Kyle Boelte, author of "The Beautiful Unseen."

Photo by Julia Lynton-Boelte.

Writer Kyle Boelte was only 13 when his brother Kris killed himself in their Denver home. Seventeen years later, Boelte moved to San Francisco, where the ever-present fog brought back painful but fading memories of Kris. In his first book, The Beautiful Unseen (Counterpoint Press, February 10), Boelte pieces together these memories as he roams San Francisco's trails and wild places in search of fog. The book intertwines the science and impact of fog, from the giant redwoods that survive on it to the 20th-century shipwrecks caused by it, with meditations on loss and the fleeting nature of memory. Sierra sat down with Boelte to discuss fog, forgetting, and how nature teaches us to grieve.

What drew you to fog?

Part of it was being in San Francisco. In a city, you don't have a whole lot of connection with the natural world, so one of the main ways you do is through weather. When I was living in San Francisco, the fog was always there, coming and going.

You detail many of the hikes you took throughout the Bay Area. Did spending so much time in the wilderness help you?

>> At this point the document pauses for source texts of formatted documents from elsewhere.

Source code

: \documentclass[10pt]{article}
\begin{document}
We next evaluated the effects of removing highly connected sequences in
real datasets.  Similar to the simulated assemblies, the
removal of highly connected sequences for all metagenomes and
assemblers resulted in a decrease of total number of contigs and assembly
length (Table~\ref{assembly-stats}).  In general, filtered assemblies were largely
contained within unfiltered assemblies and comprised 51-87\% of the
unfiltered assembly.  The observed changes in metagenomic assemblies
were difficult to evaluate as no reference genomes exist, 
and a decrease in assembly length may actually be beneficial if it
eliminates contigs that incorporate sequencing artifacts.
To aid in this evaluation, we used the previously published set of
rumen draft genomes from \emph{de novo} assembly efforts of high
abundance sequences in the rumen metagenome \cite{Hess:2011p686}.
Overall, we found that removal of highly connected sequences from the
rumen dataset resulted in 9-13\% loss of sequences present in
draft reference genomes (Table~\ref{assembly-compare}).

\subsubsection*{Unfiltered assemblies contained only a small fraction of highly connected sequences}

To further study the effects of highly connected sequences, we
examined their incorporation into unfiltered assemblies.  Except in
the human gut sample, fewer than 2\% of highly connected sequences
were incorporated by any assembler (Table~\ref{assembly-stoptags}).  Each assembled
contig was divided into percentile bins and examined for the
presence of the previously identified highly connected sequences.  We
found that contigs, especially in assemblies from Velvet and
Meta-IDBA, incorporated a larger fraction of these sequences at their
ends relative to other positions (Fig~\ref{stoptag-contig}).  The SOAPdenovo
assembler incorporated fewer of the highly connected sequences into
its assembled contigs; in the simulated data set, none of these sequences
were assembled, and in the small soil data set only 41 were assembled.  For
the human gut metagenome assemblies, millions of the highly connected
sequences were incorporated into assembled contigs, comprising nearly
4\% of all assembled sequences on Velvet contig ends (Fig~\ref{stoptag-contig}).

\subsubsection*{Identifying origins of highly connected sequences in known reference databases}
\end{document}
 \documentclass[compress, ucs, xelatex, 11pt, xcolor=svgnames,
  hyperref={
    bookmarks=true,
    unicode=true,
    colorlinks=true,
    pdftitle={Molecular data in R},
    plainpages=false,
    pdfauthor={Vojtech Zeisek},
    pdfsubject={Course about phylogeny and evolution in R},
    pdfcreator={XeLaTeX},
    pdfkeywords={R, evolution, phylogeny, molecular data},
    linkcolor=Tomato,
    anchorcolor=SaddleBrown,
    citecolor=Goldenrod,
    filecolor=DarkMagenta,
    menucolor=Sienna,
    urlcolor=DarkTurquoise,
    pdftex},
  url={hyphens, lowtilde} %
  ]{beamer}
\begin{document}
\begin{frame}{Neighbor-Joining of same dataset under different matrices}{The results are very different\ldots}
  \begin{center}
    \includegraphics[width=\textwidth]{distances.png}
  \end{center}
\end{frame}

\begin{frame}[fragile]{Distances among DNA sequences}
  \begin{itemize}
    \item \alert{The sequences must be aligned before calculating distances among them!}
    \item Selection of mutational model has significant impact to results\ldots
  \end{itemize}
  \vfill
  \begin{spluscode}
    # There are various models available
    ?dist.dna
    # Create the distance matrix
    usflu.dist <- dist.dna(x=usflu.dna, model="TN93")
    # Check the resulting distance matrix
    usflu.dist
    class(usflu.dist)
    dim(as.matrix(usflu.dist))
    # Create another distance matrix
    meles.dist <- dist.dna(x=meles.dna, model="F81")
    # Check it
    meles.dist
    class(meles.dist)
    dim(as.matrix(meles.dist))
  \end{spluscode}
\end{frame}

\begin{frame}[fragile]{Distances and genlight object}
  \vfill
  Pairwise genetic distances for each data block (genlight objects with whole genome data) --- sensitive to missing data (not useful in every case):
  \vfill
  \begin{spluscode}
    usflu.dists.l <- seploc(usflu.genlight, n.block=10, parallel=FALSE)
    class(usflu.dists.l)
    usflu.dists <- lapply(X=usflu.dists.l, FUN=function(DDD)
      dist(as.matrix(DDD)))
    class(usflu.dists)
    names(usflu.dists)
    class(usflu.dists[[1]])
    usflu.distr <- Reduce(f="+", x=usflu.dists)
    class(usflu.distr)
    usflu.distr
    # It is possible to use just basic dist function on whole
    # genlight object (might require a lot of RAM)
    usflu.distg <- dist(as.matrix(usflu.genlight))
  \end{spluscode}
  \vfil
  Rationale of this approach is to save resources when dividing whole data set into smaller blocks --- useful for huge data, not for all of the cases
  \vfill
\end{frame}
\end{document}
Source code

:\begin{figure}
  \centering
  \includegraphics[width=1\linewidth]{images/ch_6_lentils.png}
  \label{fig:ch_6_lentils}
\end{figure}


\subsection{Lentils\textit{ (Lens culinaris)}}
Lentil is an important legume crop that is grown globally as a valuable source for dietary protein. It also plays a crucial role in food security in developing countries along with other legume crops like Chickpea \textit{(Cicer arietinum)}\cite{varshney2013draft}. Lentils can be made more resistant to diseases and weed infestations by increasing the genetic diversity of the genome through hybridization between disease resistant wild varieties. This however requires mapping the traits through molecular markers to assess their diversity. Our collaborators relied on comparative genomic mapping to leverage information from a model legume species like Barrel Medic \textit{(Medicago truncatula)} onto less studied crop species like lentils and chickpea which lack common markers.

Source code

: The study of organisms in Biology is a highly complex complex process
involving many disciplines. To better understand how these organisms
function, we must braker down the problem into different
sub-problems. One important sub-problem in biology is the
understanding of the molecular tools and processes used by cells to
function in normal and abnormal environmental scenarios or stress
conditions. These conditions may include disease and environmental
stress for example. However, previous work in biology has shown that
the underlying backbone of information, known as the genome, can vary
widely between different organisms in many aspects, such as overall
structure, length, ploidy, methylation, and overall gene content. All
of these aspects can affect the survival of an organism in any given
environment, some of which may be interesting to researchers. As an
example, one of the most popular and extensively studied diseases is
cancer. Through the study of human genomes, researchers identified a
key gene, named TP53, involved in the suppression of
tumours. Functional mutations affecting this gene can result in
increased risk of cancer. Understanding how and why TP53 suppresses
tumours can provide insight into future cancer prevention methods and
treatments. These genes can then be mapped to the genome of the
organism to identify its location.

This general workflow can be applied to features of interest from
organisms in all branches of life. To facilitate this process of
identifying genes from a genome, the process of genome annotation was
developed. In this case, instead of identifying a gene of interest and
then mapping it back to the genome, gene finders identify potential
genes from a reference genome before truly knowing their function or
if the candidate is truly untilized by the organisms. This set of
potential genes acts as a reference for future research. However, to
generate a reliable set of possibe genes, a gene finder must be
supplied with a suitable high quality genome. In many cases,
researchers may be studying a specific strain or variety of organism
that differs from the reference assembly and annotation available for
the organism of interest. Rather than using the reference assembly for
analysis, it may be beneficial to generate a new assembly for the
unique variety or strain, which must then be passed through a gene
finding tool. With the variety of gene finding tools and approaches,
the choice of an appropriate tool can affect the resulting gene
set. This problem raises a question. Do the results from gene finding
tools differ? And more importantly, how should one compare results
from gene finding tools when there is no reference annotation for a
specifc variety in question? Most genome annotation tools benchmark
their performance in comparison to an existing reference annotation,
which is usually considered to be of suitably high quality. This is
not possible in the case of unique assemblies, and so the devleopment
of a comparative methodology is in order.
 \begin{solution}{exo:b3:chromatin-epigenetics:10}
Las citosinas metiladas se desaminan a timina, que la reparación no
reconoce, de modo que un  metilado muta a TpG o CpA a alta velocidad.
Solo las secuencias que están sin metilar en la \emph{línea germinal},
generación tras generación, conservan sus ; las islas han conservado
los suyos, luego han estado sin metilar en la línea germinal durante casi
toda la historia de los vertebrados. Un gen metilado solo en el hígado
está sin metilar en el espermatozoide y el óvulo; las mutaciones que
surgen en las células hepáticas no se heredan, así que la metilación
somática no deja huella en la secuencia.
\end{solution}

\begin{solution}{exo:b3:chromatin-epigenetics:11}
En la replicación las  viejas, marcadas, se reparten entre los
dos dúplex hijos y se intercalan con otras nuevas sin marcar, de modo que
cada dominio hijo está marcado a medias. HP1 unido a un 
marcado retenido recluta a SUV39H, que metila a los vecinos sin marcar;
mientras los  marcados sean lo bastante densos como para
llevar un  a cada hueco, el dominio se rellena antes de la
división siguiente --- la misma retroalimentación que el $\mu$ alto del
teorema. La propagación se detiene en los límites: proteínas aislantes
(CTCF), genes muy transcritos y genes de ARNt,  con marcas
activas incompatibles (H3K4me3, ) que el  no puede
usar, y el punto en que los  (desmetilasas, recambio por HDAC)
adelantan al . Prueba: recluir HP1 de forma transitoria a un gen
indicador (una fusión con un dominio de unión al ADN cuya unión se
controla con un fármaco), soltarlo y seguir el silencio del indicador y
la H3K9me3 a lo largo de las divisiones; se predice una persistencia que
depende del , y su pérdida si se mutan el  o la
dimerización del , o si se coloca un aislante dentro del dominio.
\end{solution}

Many people who have gone through tragedy in their life go to nature to find solace. But I also think we spend a lot of time in the modern world trying to control things. We pour concrete over everything, and everyone is so wrapped up in trying to control themselves and their community and the natural world. Nothing is out of control, we think, but in truth so much of this world is out of our control. Suicide in particular is scary to a lot of people because it challenges their idea of control. So being in the wilderness and experiencing what it's like to not be in control can teach us a lot about the world we actually live in. 

You spend a lot of time in this book trying to conjure memories of Kris, and being afraid to forget. 

At first, I set out to really experience the fog, and what I found was that I actually spent a lot of days not in the fog. I'd go for a hike or drive out someplace and it would end up being a sunny day. Or I'd see fog at the top of the mountain and start walking up to find it, and it would burn off and disappear. At the beginning of the book, I try to track my memories in similar ways. In the end, I come to terms with not finding the fog, and letting the fog find me. That's kind of how I think about memories: They’re not totally gone, but the control aspect of it goes away. I wanted to allow memories to arise organically and appreciate them when I have them. When you experience a loved one's death, you have to grieve for them. And at some point you move on.